In the data, extract each line that holds the string "will".

--- --- ---

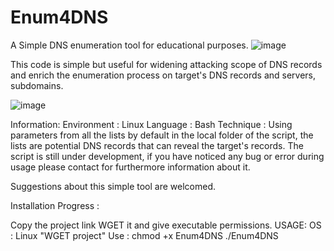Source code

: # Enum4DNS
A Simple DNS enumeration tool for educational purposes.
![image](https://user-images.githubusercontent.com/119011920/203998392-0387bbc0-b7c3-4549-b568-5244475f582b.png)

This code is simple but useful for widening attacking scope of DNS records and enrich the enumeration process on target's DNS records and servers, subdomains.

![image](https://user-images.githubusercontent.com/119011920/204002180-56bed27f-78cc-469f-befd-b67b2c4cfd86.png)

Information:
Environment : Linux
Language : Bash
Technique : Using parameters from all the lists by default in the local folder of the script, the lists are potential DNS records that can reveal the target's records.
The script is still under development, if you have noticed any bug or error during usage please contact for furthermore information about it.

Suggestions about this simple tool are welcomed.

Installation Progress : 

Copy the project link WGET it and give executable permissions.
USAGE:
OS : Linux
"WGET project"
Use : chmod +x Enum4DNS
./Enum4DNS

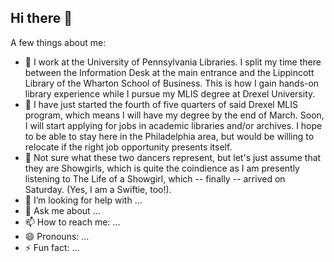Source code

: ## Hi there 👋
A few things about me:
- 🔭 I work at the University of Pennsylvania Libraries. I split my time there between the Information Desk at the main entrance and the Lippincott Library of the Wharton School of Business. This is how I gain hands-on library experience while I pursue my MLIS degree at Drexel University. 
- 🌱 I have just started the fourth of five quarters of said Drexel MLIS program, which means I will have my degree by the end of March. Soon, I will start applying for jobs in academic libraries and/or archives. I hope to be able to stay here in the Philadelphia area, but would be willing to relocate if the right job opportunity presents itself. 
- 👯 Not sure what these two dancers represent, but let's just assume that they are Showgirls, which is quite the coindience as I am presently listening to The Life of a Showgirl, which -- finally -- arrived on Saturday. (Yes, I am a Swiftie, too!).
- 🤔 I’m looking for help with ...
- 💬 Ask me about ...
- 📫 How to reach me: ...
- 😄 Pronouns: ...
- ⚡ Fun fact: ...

--- --- ---

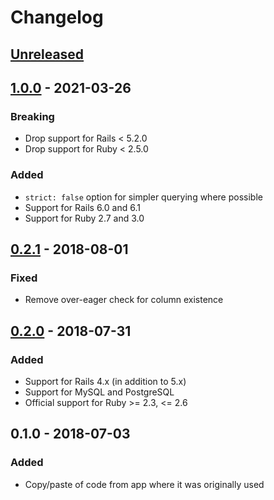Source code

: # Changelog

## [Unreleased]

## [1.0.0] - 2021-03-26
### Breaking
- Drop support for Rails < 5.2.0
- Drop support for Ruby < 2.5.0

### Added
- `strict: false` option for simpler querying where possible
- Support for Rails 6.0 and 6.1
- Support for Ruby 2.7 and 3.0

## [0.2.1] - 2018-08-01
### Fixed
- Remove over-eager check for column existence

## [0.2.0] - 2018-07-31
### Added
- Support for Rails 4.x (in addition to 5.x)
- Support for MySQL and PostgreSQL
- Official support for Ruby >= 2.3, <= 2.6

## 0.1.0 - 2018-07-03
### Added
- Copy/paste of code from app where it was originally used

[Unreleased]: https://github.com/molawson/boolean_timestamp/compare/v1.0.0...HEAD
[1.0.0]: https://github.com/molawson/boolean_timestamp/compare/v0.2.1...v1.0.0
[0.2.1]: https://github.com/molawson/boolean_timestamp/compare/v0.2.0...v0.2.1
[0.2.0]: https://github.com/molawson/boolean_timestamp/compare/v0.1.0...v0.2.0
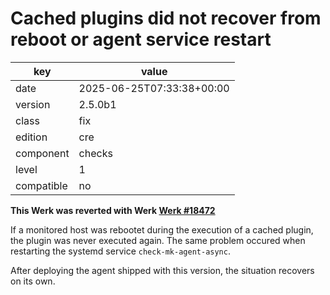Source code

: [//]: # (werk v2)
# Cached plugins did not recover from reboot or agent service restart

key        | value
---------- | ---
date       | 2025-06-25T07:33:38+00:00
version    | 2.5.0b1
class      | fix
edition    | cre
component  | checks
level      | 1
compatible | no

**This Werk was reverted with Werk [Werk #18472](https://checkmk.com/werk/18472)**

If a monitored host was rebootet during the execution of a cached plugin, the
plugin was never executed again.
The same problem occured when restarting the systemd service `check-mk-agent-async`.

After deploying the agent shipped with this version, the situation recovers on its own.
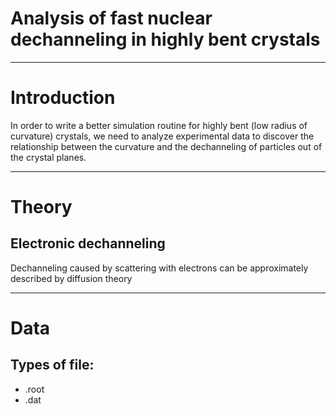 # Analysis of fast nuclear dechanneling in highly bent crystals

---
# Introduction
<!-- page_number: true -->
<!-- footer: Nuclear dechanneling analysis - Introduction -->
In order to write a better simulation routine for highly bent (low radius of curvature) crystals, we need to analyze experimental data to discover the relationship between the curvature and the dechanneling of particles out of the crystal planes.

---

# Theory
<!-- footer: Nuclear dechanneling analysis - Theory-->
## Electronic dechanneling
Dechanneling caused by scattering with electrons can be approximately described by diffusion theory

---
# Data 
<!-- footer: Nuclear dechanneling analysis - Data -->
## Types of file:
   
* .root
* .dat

--- --- ---

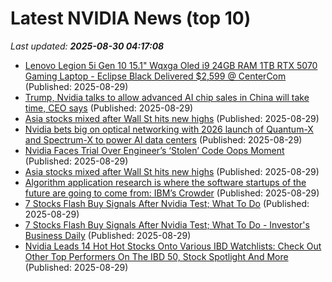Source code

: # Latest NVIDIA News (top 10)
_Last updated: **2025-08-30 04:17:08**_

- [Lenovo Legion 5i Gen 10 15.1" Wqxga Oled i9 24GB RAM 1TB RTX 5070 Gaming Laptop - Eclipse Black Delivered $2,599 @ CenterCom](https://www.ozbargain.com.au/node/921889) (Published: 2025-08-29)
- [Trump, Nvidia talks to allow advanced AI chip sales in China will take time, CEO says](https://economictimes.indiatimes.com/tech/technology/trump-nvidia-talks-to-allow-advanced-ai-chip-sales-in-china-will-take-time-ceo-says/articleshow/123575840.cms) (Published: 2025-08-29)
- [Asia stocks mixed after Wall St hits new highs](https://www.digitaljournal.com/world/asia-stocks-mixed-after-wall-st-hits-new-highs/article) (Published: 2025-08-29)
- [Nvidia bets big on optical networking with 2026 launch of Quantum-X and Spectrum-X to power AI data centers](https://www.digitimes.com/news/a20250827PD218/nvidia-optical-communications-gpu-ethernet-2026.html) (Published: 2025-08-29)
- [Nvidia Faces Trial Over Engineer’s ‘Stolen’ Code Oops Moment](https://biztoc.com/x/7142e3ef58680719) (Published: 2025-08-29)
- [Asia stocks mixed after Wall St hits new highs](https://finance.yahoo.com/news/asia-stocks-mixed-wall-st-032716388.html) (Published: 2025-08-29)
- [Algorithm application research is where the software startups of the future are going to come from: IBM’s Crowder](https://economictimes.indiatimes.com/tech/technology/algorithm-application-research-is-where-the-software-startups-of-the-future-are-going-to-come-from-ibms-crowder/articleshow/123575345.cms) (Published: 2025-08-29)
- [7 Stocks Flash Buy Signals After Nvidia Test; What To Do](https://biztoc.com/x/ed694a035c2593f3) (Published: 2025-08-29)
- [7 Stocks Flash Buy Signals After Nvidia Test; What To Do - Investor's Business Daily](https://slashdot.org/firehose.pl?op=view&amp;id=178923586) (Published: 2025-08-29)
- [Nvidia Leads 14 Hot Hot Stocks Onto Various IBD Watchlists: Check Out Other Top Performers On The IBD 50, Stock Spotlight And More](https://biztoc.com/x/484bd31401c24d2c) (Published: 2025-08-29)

--- --- ---

(Task result):
- 🌱 I have just started the fourth of five quarters of said Drexel MLIS program, which means I will have my degree by the end of March. Soon, I will start applying for jobs in academic libraries and/or archives. I hope to be able to stay here in the Philadelphia area, but would be willing to relocate if the right job opportunity presents itself. 
- [Trump, Nvidia talks to allow advanced AI chip sales in China will take time, CEO says](https://economictimes.indiatimes.com/tech/technology/trump-nvidia-talks-to-allow-advanced-ai-chip-sales-in-china-will-take-time-ceo-says/articleshow/123575840.cms) (Published: 2025-08-29)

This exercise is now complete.